Microsoft Corp. blew away earnings expectations Tuesday as it surpassed $40 billion in sales and $15 billion in profit in a quarter for the first time, sending shares up from their record closing price.
Microsoft MSFT, +1.22% has found strong gains during the COVID-19 pandemic, as companies rely on cloud computing from Azure and cloud-software offerings like Teams to keep employees connected while they work from home. Sales in the cloud and personal-computer segments led the way in Tuesday’s report, easily beating expectations as demand for PCs and remote computing power continued through the end of 2020.
In the holiday quarter, Microsoft reported earnings of $15.46 billion, or $2.03 a share, on sales of $43.1 billion, strong growth from the same quarter a year ago, when Microsoft reported earnings of $1.51 a share on sales of $36.9 billion. Analysts on average expected Microsoft to report fiscal second-quarter earnings of $1.64 a share on revenue of $40.23 billion.
Shares jumped 4% in after-hours trading following the announcement, after the stock established a new all-time closing high of $232.33 in the regular session, topping a previous record from Sept. 2, 2020. Microsoft stock has increased 40.8% in the past 12 months, as the Dow Jones Industrial Average DJIA, -0.07% — which counts Microsoft as a component — has increased 6.8%.
The product that has most excited investors and analysts in recent years has been Azure, Microsoft’s cloud-computing rival to Amazon.com Inc.’s AMZN, +0.98% Amazon Web Services, or AWS. The company said Tuesday that Azure grew 50% in the second quarter — Microsoft does not provide actual financial performance of Azure even as rivals such as Amazon and Alphabet Inc. GOOGL, +0.72% GOOG, +0.94% break out the performance of their cloud-computing offerings — and that sales in its “intelligent cloud” segment grew to $14.6 billion from $11.87 billion a year ago. Analysts on average expected cloud revenue of $13.77 billion, according to FactSet.
“This is a shot across the bow at Amazon and Bezos, they’re gaining more and more shares vs. AWS,” Wedbush analyst Dan Ives told MarketWatch in a brief interview after the numbers hit Tuesday. “A year from now, this could start to be a head-to-head battle.”

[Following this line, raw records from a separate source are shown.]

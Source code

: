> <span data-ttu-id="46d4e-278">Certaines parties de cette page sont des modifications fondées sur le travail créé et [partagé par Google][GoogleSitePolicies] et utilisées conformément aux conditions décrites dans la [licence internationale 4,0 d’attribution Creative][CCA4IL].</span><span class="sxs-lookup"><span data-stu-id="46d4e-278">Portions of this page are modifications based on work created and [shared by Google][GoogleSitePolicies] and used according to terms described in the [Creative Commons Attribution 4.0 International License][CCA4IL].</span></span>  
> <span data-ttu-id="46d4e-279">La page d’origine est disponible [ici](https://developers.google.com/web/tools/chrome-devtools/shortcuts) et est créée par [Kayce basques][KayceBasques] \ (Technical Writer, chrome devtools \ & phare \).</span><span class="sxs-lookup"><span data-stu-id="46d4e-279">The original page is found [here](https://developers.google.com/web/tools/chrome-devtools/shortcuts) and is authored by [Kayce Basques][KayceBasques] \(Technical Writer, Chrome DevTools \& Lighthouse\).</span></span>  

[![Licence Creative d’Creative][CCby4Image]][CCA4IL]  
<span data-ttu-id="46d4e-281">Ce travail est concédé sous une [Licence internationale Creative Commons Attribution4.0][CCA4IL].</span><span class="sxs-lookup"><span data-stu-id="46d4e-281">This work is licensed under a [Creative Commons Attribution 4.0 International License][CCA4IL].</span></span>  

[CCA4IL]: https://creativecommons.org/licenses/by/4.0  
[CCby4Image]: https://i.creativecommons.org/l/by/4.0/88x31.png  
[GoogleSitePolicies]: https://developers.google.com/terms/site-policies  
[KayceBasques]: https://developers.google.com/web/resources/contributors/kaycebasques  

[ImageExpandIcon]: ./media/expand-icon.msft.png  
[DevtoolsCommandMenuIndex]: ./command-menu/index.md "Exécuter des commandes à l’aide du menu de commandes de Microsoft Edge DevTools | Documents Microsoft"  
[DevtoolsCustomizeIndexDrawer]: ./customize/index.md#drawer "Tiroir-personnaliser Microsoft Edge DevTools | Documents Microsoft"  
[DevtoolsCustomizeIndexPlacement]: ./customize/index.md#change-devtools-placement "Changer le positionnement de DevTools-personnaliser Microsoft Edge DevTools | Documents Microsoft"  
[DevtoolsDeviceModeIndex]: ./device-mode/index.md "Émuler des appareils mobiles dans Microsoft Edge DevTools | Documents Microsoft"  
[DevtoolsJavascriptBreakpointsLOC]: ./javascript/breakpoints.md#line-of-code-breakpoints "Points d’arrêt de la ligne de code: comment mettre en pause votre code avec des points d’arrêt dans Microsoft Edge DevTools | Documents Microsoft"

Ives said that even those bullish on Microsoft weren’t expecting Azure to grow by 50%. Azure growth had been slowing steadily, and Microsoft reported growth of 48% and 47% in the two previous quarters; Ives said expectations were closer to 44% to 45%.
Microsoft is “firing on all cylinders and these numbers start to drive the stock to a $2 trillion market cap,” Ives said.
As personal-computer sales spiked due to work-from-home needs and Microsoft began selling new Xbox consoles in the holiday season, sales in Microsoft’s “more personal computing” segment grew to $15.12 billion from $13.21 billion in the same quarter a year ago. Analysts on average expected segment sales of $13.47 billion. Microsoft said that revenue from Xbox grew 40% in the quarter, while sales of its Surface lines of PCs increased 3%.
Microsoft’s “productivity and business services” division, which includes cloud software assets such as its Office suite as well as LinkedIn and other properties, reported revenue of $13.35 billion, up from $11.83 billion a year ago. Analysts on average expected sales of $12.89 billion.
For the fiscal third quarter, Microsoft projected sales topping $40 billion yet again, with guidance for $40.35 billion to $41.25 billion. Analysts on average were projecting revenue of $38.74 billion ahead of the report.